Leída tu carta póstuma al Maestro, hago mías tus palabras y sentimiento. No soy conocedor de todo y de política menos, pero siempre he tenido eso que llaman “el 6° sentido”, que me hacía intuir que en España no hay democracia. Gracias a D. Antonio García-Trevijano Forte comprendo ahora por qué.
Julián, muchas gracias por esta publicación, ya que como yo, habrá otros que se sientan mitivados a seguir adelante.

Maria Lopez ruiz

Si, creo que Don Antonio Garcia Trevijano ha sido esa antorcha, esa luz resplandeciente, que ilumina el camino de la ignorancia.
Sin èl estabàmos ciegos, no veiamos nada, èl nos abriò el camino nos hizo ver, entender, donde andàbamos todavia la oscuridad. La negrura inunda la vida de los ciudadanos españoles. Los mantiene sumidos en la oscuridad como nàufragos a la deriva.
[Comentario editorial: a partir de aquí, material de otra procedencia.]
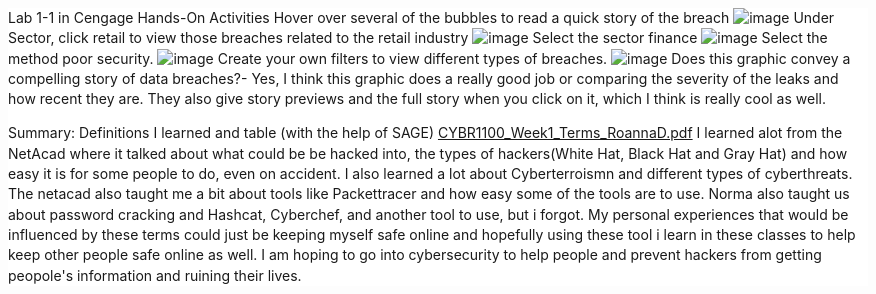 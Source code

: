 Lab 1-1 in Cengage Hands-On Activities
Hover over several of the bubbles to read a quick story of the breach
<img width="1825" height="917" alt="image" src="https://github.com/user-attachments/assets/862b8f45-26cd-4ce7-95ac-47eaba27dc33" />
Under Sector, click retail to view those breaches related to the retail industry
<img width="1758" height="848" alt="image" src="https://github.com/user-attachments/assets/e7268e5d-1b2f-47be-b016-df9f76658e41" />
Select the sector finance
<img width="1737" height="846" alt="image" src="https://github.com/user-attachments/assets/10b9a1f5-4fd6-4831-9895-ef4bb11c40f1" />
Select the method poor security.
<img width="1822" height="776" alt="image" src="https://github.com/user-attachments/assets/0aabdd7b-9d4d-4939-b0f9-410e12a5c4b6" />
Create your own filters to view different types of breaches. 
<img width="390" height="489" alt="image" src="https://github.com/user-attachments/assets/894696d5-7fec-4f41-bed5-7bee17337efb" />
Does this graphic convey a compelling story of data breaches?- Yes, I think this graphic does a really good job or comparing the severity of the leaks and how recent they are. They also give story previews and the full story when you click on it, which I think is really cool as well. 

Summary:
Definitions I learned and table (with the help of SAGE)
[CYBR1100_Week1_Terms_RoannaD.pdf](https://github.com/user-attachments/files/22084836/CYBR1100_Week1_Terms_RoannaD.pdf)
I learned alot from the NetAcad where it talked about what could be be hacked into, the types of hackers(White Hat, Black Hat and Gray Hat) and how easy it is for some people to do, even on accident. I also learned a lot about Cyberterroismn and different types of cyberthreats. The netacad also taught me a bit about tools like Packettracer and how easy some of the tools are to use. Norma also taught us about password cracking and Hashcat, Cyberchef, and another tool to use, but i forgot. My personal experiences that would be influenced by these terms could just be keeping myself safe online and hopefully using these tool i learn in these classes to help keep other people safe online as well. I am hoping to go into cybersecurity to help people and prevent hackers from getting peopole's information and ruining their lives. 
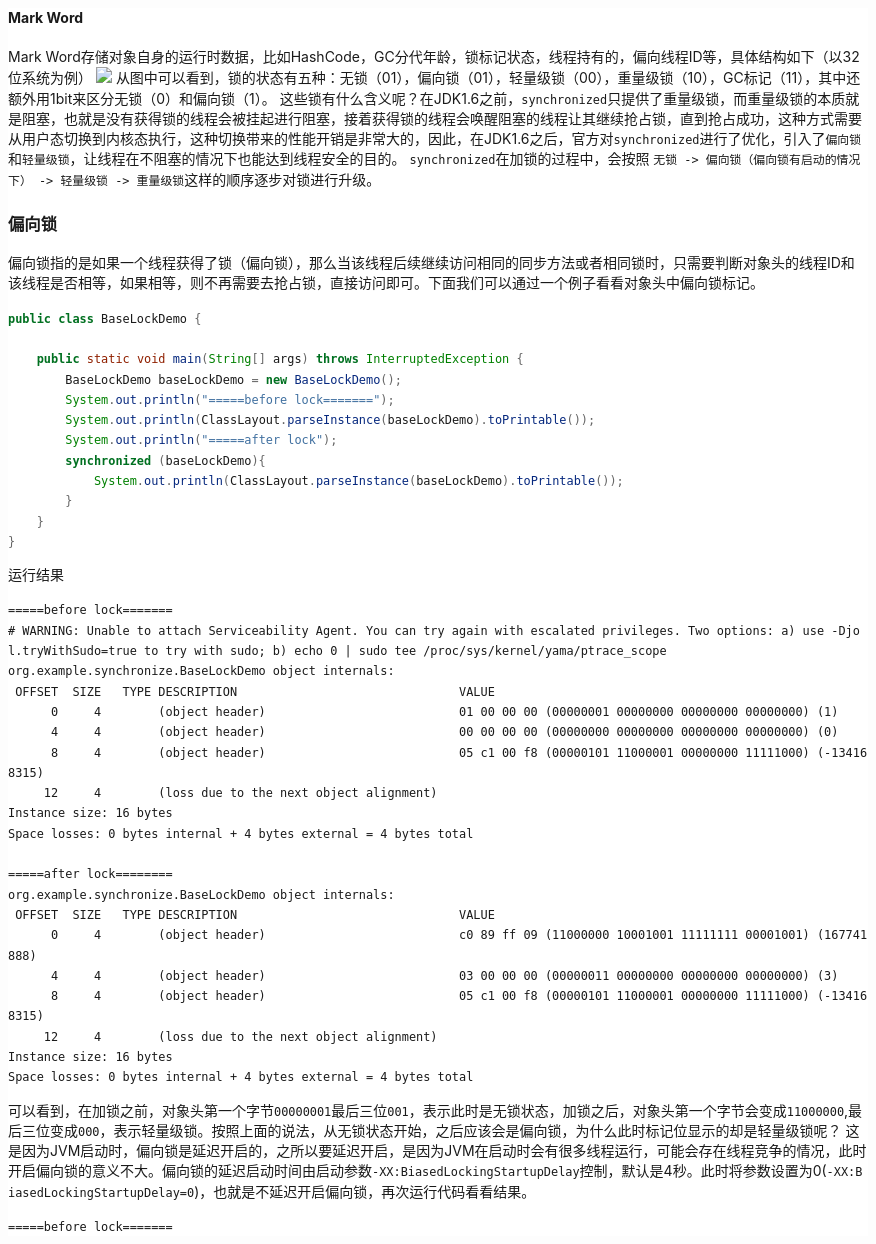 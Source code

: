 #### Mark Word

Mark Word存储对象自身的运行时数据，比如HashCode，GC分代年龄，锁标记状态，线程持有的，偏向线程ID等，具体结构如下（以32位系统为例）
![](media/16396686883992/16398167837375.jpg)
从图中可以看到，锁的状态有五种：无锁（01），偏向锁（01），轻量级锁（00），重量级锁（10），GC标记（11），其中还额外用1bit来区分无锁（0）和偏向锁（1）。
这些锁有什么含义呢？在JDK1.6之前，`synchronized`只提供了重量级锁，而重量级锁的本质就是阻塞，也就是没有获得锁的线程会被挂起进行阻塞，接着获得锁的线程会唤醒阻塞的线程让其继续抢占锁，直到抢占成功，这种方式需要从用户态切换到内核态执行，这种切换带来的性能开销是非常大的，因此，在JDK1.6之后，官方对`synchronized`进行了优化，引入了`偏向锁`和`轻量级锁`，让线程在不阻塞的情况下也能达到线程安全的目的。
`synchronized`在加锁的过程中，会按照 `无锁 -> 偏向锁（偏向锁有启动的情况下） -> 轻量级锁 -> 重量级锁`这样的顺序逐步对锁进行升级。

### 偏向锁
偏向锁指的是如果一个线程获得了锁（偏向锁），那么当该线程后续继续访问相同的同步方法或者相同锁时，只需要判断对象头的线程ID和该线程是否相等，如果相等，则不再需要去抢占锁，直接访问即可。下面我们可以通过一个例子看看对象头中偏向锁标记。
```java
public class BaseLockDemo {

    public static void main(String[] args) throws InterruptedException {
        BaseLockDemo baseLockDemo = new BaseLockDemo();
        System.out.println("=====before lock=======");
        System.out.println(ClassLayout.parseInstance(baseLockDemo).toPrintable());
        System.out.println("=====after lock");
        synchronized (baseLockDemo){
            System.out.println(ClassLayout.parseInstance(baseLockDemo).toPrintable());
        }
    }
}
```
运行结果
```txt
=====before lock=======
# WARNING: Unable to attach Serviceability Agent. You can try again with escalated privileges. Two options: a) use -Djol.tryWithSudo=true to try with sudo; b) echo 0 | sudo tee /proc/sys/kernel/yama/ptrace_scope
org.example.synchronize.BaseLockDemo object internals:
 OFFSET  SIZE   TYPE DESCRIPTION                               VALUE
      0     4        (object header)                           01 00 00 00 (00000001 00000000 00000000 00000000) (1)
      4     4        (object header)                           00 00 00 00 (00000000 00000000 00000000 00000000) (0)
      8     4        (object header)                           05 c1 00 f8 (00000101 11000001 00000000 11111000) (-134168315)
     12     4        (loss due to the next object alignment)
Instance size: 16 bytes
Space losses: 0 bytes internal + 4 bytes external = 4 bytes total

=====after lock========
org.example.synchronize.BaseLockDemo object internals:
 OFFSET  SIZE   TYPE DESCRIPTION                               VALUE
      0     4        (object header)                           c0 89 ff 09 (11000000 10001001 11111111 00001001) (167741888)
      4     4        (object header)                           03 00 00 00 (00000011 00000000 00000000 00000000) (3)
      8     4        (object header)                           05 c1 00 f8 (00000101 11000001 00000000 11111000) (-134168315)
     12     4        (loss due to the next object alignment)
Instance size: 16 bytes
Space losses: 0 bytes internal + 4 bytes external = 4 bytes total
```
可以看到，在加锁之前，对象头第一个字节`00000001`最后三位`001`，表示此时是无锁状态，加锁之后，对象头第一个字节会变成`11000000`,最后三位变成`000`，表示轻量级锁。按照上面的说法，从无锁状态开始，之后应该会是偏向锁，为什么此时标记位显示的却是轻量级锁呢？
这是因为JVM启动时，偏向锁是延迟开启的，之所以要延迟开启，是因为JVM在启动时会有很多线程运行，可能会存在线程竞争的情况，此时开启偏向锁的意义不大。偏向锁的延迟启动时间由启动参数`-XX:BiasedLockingStartupDelay`控制，默认是4秒。此时将参数设置为0(`-XX:BiasedLockingStartupDelay=0`)，也就是不延迟开启偏向锁，再次运行代码看看结果。
```
=====before lock=======
```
Vamos sin barco a chocarnos constantemente con las rocas, con las aristas de esas moles que rodean el acantilado de la mentira.
Èl era el faro que ayuda a que los barcos no naufragaran. Sin èl el faro sigue en pie pero ya no ilumina igual. Aunque por èl sigue en pie intentado dar luz, claridad. Para que este barco llamado españa no zozobre una y otra vez.